Required action —
Print every line of the data exactly as shown.

Dataset extract —

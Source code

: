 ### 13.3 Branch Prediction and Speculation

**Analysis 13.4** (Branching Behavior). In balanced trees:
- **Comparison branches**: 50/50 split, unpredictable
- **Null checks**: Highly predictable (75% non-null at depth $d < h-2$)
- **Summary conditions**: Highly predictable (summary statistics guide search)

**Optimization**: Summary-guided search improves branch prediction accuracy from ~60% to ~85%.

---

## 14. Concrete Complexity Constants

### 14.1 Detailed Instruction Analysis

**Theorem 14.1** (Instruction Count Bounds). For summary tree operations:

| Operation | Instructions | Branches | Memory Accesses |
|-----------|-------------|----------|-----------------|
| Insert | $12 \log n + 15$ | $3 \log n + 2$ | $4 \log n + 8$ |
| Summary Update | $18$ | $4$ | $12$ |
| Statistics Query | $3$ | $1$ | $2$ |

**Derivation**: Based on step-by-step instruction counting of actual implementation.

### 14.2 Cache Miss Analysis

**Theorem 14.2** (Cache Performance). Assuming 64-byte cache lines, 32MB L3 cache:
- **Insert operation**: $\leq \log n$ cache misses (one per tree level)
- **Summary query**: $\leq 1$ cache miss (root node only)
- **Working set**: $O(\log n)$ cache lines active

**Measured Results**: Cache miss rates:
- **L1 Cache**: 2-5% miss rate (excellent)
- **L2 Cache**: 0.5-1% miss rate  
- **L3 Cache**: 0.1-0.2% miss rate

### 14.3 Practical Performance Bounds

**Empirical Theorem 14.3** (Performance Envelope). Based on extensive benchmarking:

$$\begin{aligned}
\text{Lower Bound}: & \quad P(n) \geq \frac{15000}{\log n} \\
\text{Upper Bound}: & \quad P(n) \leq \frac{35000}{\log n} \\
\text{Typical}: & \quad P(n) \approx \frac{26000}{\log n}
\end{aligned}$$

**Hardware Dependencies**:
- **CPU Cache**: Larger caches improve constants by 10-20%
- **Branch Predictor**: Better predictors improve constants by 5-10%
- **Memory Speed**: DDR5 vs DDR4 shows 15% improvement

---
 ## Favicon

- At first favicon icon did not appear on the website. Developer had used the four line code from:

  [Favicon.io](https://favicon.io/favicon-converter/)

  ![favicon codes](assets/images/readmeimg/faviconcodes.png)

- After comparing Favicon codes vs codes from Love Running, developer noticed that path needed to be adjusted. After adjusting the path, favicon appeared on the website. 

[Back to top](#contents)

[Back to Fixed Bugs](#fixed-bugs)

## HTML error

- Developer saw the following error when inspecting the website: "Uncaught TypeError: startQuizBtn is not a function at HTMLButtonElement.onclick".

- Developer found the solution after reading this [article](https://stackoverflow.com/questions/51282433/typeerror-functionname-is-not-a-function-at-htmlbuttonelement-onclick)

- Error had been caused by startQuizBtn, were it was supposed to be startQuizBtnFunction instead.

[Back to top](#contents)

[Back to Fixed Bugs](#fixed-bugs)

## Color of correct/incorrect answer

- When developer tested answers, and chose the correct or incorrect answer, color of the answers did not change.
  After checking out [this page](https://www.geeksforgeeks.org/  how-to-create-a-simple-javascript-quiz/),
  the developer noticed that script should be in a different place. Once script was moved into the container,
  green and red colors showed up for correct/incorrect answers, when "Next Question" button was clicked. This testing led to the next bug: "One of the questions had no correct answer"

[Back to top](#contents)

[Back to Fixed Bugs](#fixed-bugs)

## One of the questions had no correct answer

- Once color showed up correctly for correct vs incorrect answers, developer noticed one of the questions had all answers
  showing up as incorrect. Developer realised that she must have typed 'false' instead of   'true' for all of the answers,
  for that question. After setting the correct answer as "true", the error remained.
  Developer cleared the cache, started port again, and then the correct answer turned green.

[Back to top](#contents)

Worked solution —
Source code

: ### 13.3 Branch Prediction and Speculation

**Analysis 13.4** (Branching Behavior). In balanced trees:
- **Comparison branches**: 50/50 split, unpredictable
- **Null checks**: Highly predictable (75% non-null at depth $d < h-2$)
- **Summary conditions**: Highly predictable (summary statistics guide search)

**Optimization**: Summary-guided search improves branch prediction accuracy from ~60% to ~85%.

---

## 14. Concrete Complexity Constants

### 14.1 Detailed Instruction Analysis

**Theorem 14.1** (Instruction Count Bounds). For summary tree operations:

| Operation | Instructions | Branches | Memory Accesses |
|-----------|-------------|----------|-----------------|
| Insert | $12 \log n + 15$ | $3 \log n + 2$ | $4 \log n + 8$ |
| Summary Update | $18$ | $4$ | $12$ |
| Statistics Query | $3$ | $1$ | $2$ |

**Derivation**: Based on step-by-step instruction counting of actual implementation.

### 14.2 Cache Miss Analysis

**Theorem 14.2** (Cache Performance). Assuming 64-byte cache lines, 32MB L3 cache:
- **Insert operation**: $\leq \log n$ cache misses (one per tree level)
- **Summary query**: $\leq 1$ cache miss (root node only)
- **Working set**: $O(\log n)$ cache lines active

**Measured Results**: Cache miss rates:
- **L1 Cache**: 2-5% miss rate (excellent)
- **L2 Cache**: 0.5-1% miss rate  
- **L3 Cache**: 0.1-0.2% miss rate

### 14.3 Practical Performance Bounds

**Empirical Theorem 14.3** (Performance Envelope). Based on extensive benchmarking:

$$\begin{aligned}
\text{Lower Bound}: & \quad P(n) \geq \frac{15000}{\log n} \\
\text{Upper Bound}: & \quad P(n) \leq \frac{35000}{\log n} \\
\text{Typical}: & \quad P(n) \approx \frac{26000}{\log n}
\end{aligned}$$

**Hardware Dependencies**:
- **CPU Cache**: Larger caches improve constants by 10-20%
- **Branch Predictor**: Better predictors improve constants by 5-10%
- **Memory Speed**: DDR5 vs DDR4 shows 15% improvement

---
 ## Favicon

- At first favicon icon did not appear on the website. Developer had used the four line code from:

  [Favicon.io](https://favicon.io/favicon-converter/)

  ![favicon codes](assets/images/readmeimg/faviconcodes.png)

- After comparing Favicon codes vs codes from Love Running, developer noticed that path needed to be adjusted. After adjusting the path, favicon appeared on the website. 

[Back to top](#contents)

[Back to Fixed Bugs](#fixed-bugs)

## HTML error

- Developer saw the following error when inspecting the website: "Uncaught TypeError: startQuizBtn is not a function at HTMLButtonElement.onclick".

- Developer found the solution after reading this [article](https://stackoverflow.com/questions/51282433/typeerror-functionname-is-not-a-function-at-htmlbuttonelement-onclick)

- Error had been caused by startQuizBtn, were it was supposed to be startQuizBtnFunction instead.

[Back to top](#contents)

[Back to Fixed Bugs](#fixed-bugs)

## Color of correct/incorrect answer

- When developer tested answers, and chose the correct or incorrect answer, color of the answers did not change.
  After checking out [this page](https://www.geeksforgeeks.org/  how-to-create-a-simple-javascript-quiz/),
  the developer noticed that script should be in a different place. Once script was moved into the container,
  green and red colors showed up for correct/incorrect answers, when "Next Question" button was clicked. This testing led to the next bug: "One of the questions had no correct answer"

[Back to top](#contents)

[Back to Fixed Bugs](#fixed-bugs)

## One of the questions had no correct answer

- Once color showed up correctly for correct vs incorrect answers, developer noticed one of the questions had all answers
  showing up as incorrect. Developer realised that she must have typed 'false' instead of   'true' for all of the answers,
  for that question. After setting the correct answer as "true", the error remained.
  Developer cleared the cache, started port again, and then the correct answer turned green.

[Back to top](#contents)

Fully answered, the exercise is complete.